Activity:
What lines in the records below mention "execute"? List them all.

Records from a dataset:

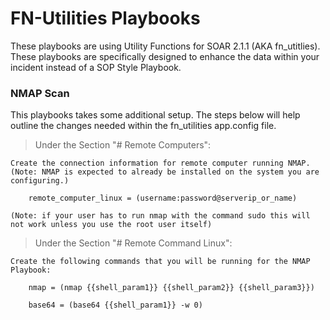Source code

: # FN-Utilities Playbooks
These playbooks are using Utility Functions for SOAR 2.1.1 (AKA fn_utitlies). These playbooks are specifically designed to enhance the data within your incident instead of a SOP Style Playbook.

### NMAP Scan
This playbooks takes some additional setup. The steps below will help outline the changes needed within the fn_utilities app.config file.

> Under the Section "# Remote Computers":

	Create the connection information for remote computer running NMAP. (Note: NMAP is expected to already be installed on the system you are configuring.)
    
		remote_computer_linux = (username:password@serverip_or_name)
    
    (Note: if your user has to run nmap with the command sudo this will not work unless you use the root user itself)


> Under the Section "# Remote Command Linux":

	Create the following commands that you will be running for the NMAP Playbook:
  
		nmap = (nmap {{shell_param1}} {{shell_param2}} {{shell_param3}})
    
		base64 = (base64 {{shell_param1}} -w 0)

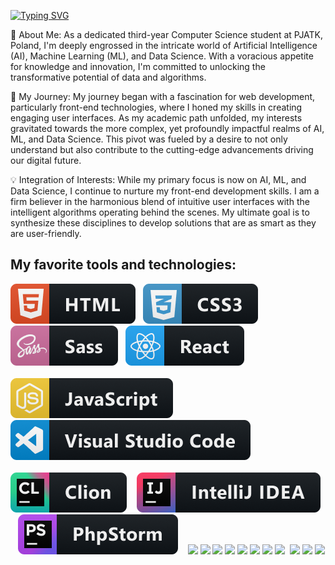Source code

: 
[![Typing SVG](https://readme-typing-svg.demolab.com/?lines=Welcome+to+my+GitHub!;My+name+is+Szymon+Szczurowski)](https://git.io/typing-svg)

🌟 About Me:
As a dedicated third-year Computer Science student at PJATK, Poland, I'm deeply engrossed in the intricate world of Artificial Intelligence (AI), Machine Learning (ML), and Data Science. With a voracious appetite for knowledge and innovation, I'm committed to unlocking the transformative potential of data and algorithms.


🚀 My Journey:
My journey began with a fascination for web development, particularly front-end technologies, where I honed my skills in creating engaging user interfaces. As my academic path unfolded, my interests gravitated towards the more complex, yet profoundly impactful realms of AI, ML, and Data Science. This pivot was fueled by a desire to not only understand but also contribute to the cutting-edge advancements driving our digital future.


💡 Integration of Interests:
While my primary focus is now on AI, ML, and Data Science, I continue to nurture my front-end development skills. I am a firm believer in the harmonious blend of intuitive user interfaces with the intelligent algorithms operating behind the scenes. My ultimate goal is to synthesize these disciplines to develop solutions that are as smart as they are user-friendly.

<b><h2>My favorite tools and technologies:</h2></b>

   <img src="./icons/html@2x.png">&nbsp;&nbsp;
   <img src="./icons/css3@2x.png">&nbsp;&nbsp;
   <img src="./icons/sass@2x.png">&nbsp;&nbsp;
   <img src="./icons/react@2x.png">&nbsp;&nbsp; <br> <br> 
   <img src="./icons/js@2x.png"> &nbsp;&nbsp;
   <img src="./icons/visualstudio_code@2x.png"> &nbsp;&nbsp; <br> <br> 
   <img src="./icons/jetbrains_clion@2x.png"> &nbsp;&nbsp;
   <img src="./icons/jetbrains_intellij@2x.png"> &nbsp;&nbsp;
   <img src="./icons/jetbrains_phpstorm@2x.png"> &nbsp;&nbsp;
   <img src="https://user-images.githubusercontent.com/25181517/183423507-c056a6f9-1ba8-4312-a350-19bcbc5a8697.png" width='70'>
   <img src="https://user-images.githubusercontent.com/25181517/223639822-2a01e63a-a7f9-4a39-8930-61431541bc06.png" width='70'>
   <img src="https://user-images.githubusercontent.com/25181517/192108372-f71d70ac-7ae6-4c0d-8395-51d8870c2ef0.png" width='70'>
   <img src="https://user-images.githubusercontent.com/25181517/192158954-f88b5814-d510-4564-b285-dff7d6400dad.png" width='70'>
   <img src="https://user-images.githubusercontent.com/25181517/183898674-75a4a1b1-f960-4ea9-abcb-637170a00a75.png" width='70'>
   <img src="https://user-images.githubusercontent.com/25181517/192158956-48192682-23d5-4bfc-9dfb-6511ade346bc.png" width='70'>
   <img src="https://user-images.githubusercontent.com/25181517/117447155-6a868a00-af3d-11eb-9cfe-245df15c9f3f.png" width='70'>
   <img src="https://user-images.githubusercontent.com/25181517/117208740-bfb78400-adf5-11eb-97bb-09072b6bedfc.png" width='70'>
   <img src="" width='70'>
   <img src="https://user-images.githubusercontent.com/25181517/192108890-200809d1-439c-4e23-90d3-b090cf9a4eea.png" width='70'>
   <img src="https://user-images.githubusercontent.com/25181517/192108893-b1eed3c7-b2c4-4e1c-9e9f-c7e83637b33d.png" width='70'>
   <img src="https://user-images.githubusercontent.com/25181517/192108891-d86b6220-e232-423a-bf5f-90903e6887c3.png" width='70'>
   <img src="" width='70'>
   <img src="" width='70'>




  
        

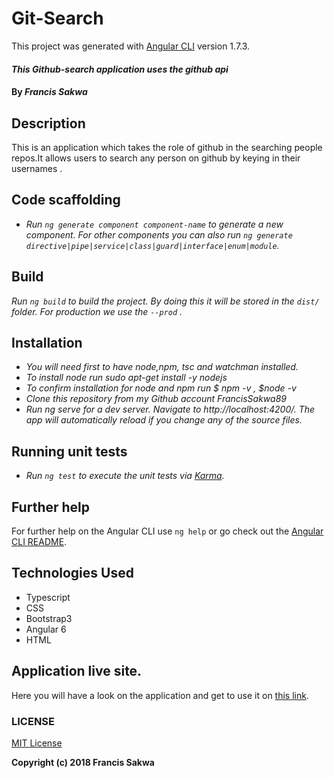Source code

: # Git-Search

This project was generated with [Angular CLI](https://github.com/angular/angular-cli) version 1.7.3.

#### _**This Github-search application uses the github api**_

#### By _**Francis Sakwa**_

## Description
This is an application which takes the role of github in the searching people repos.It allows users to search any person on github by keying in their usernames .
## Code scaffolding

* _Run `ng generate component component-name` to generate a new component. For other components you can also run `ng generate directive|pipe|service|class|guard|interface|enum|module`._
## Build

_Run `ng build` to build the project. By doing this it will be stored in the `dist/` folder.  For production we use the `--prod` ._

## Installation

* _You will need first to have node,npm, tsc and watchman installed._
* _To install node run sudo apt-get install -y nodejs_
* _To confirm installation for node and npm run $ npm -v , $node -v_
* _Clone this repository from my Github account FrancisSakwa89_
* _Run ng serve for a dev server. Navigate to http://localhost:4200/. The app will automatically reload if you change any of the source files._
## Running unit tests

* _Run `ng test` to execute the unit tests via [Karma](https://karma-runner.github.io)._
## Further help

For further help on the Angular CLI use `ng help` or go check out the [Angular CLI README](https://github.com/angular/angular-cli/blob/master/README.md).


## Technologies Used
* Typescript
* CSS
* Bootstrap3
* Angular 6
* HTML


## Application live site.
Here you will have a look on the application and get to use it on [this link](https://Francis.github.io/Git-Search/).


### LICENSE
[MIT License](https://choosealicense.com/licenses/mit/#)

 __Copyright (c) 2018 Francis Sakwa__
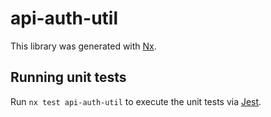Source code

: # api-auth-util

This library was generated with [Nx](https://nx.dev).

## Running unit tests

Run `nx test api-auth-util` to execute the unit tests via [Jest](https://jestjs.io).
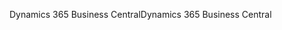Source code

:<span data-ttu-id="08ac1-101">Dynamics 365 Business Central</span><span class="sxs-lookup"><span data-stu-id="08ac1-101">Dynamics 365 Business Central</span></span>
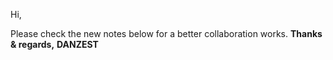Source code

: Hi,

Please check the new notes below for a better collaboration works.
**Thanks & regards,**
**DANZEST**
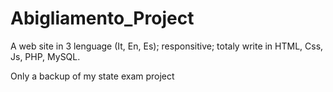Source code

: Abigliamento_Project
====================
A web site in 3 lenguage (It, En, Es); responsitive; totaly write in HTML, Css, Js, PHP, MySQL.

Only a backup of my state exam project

Problem solution:
* _Run `ng test` to execute the unit tests via [Karma](https://karma-runner.github.io)._
Run `nx test api-auth-util` to execute the unit tests via [Jest](https://jestjs.io).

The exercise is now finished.